Identify, in the records below, every line where the string "what" appears, and copy each such line.
--
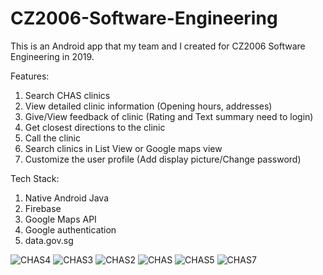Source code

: # CZ2006-Software-Engineering

This is an Android app that my team and I created for CZ2006 Software Engineering in 2019.

Features:
1) Search CHAS clinics
2) View detailed clinic information (Opening hours, addresses)
3) Give/View feedback of clinic (Rating and Text summary need to login)
4) Get closest directions to the clinic
5) Call the clinic
6) Search clinics in List View or Google maps view
7) Customize the user profile (Add display picture/Change password)

Tech Stack:
1) Native Android Java
2) Firebase
3) Google Maps API
4) Google authentication
5) data.gov.sg


![CHAS4](https://user-images.githubusercontent.com/16291759/154530701-8b209932-f339-4ffb-a536-c380b1f7dc9c.jpeg)
![CHAS3](https://user-images.githubusercontent.com/16291759/154530725-14b2c424-7973-40d4-afc7-cb8d4e291ca6.jpeg)
![CHAS2](https://user-images.githubusercontent.com/16291759/154530741-6d31e8c3-4d2e-4bea-8d1f-abf1640e93f0.jpeg)
![CHAS](https://user-images.githubusercontent.com/16291759/154530757-677097dd-2cf6-48a1-b727-5a4759fc9642.jpeg)
![CHAS5](https://user-images.githubusercontent.com/16291759/154530770-8d491402-a3d4-45b3-b660-e78050675fdc.jpeg)
![CHAS7](https://user-images.githubusercontent.com/16291759/154530905-95700903-37ec-40db-91a1-e59c5dc68760.jpeg)
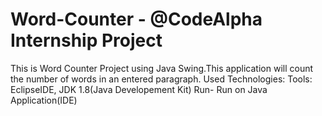 # Word-Counter - @CodeAlpha Internship Project
This is Word Counter Project using Java Swing.This application will count the number of words in an entered paragraph.
Used Technologies:
Tools: EclipseIDE, JDK 1.8(Java Developement Kit)
Run- Run on Java Application(IDE)
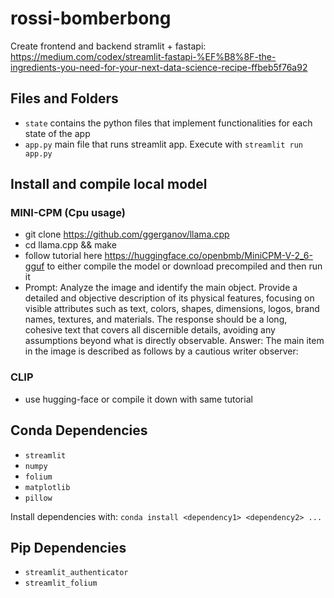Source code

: # rossi-bomberbong

Create frontend and backend stramlit + fastapi: https://medium.com/codex/streamlit-fastapi-%EF%B8%8F-the-ingredients-you-need-for-your-next-data-science-recipe-ffbeb5f76a92

<!-- List files folders and what they are for -->
## Files and Folders
- `state` contains the python files that implement functionalities for each state of the app
- `app.py` main file that runs streamlit app. Execute with `streamlit run app.py`

## Install and compile local model
### MINI-CPM (Cpu usage)
- git clone https://github.com/ggerganov/llama.cpp
- cd llama.cpp && make
- follow tutorial here https://huggingface.co/openbmb/MiniCPM-V-2_6-gguf to either compile the model or download precompiled and then run it
- Prompt: Analyze the image and identify the main object. Provide a detailed and objective description of its physical features, focusing on visible attributes such as text, colors, shapes, dimensions, logos, brand names, textures, and materials. The response should be a long, cohesive text that covers all discernible details, avoiding any assumptions beyond what is directly observable.
Answer: The main item in the image is described as follows by a cautious writer observer: 
### CLIP
- use hugging-face or compile it down with same tutorial


<!-- list dependencies -->
## Conda Dependencies
- `streamlit`
- `numpy `
- `folium`
- `matplotlib`
- `pillow`

Install dependencies with:
`conda install <dependency1> <dependency2> ...`

## Pip Dependencies
- `streamlit_authenticator`	
- `streamlit_folium`
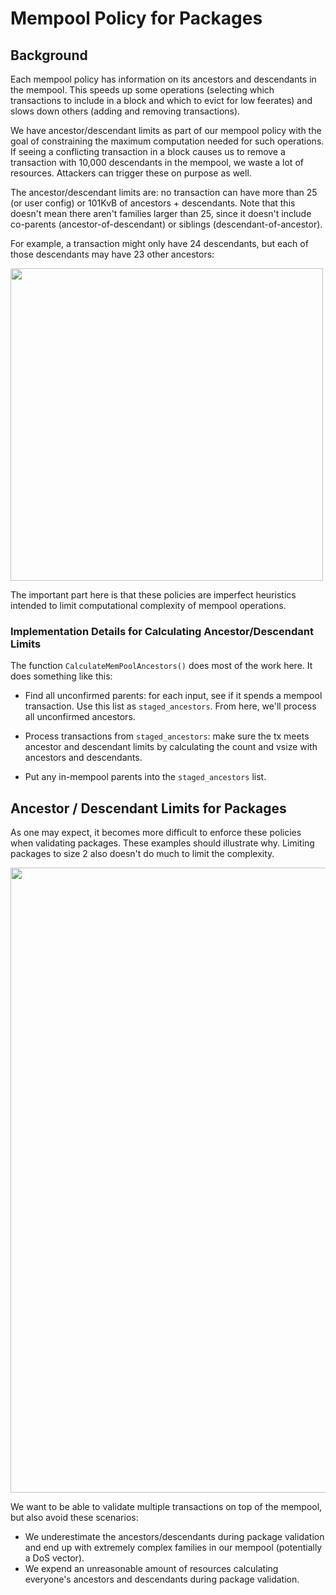 # Mempool Policy for Packages

## Background

Each mempool policy has information on its ancestors and descendants in the
mempool.  This speeds up some operations (selecting which transactions to
include in a block and which to evict for low feerates) and slows down others
(adding and removing transactions).

We have ancestor/descendant limits as part of our mempool policy with the goal
of constraining the maximum computation needed for such operations. If seeing a
conflicting transaction in a block causes us to remove a transaction with
10,000 descendants in the mempool, we waste a lot of resources. Attackers can
trigger these on purpose as well.

The ancestor/descendant limits are: no transaction can have more than 25 (or
user config) or 101KvB of ancestors + descendants.  Note that this doesn't mean
there aren't families larger than 25, since it doesn't include co-parents
(ancestor-of-descendant) or siblings (descendant-of-ancestor).

For example, a transaction might only have 24 descendants, but each of those
descendants may have 23 other ancestors:

<img src="./images/large_mempool_family.jpg" width="500">

The important part here is that these policies are imperfect heuristics
intended to limit computational complexity of mempool operations.

### Implementation Details for Calculating Ancestor/Descendant Limits

The function `CalculateMemPoolAncestors()` does most of the work here.  It does
something like this:

- Find all unconfirmed parents: for each input, see if it spends a mempool
   transaction.  Use this list as `staged_ancestors`. From here, we'll process
all unconfirmed ancestors.

- Process transactions from `staged_ancestors`: make sure the tx meets
   ancestor and descendant limits by calculating the count and vsize with
ancestors and descendants.

- Put any in-mempool parents into the `staged_ancestors` list.


## Ancestor / Descendant Limits for Packages

As one may expect, it becomes more difficult to enforce these policies when
validating packages. These examples should illustrate why.
Limiting packages to size 2 also doesn't do much to limit the complexity.

<img src="./images/package_mempool_examples.jpg" width="1000">

We want to be able to validate multiple transactions on top of the mempool, but also avoid these scenarios:

- We underestimate the ancestors/descendants during package validation and end up with extremely
  complex families in our mempool (potentially a DoS vector).
- We expend an unreasonable amount of resources calculating everyone's ancestors and descendants
  during package validation.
--
Task result:
<!-- List files folders and what they are for -->
- Prompt: Analyze the image and identify the main object. Provide a detailed and objective description of its physical features, focusing on visible attributes such as text, colors, shapes, dimensions, logos, brand names, textures, and materials. The response should be a long, cohesive text that covers all discernible details, avoiding any assumptions beyond what is directly observable.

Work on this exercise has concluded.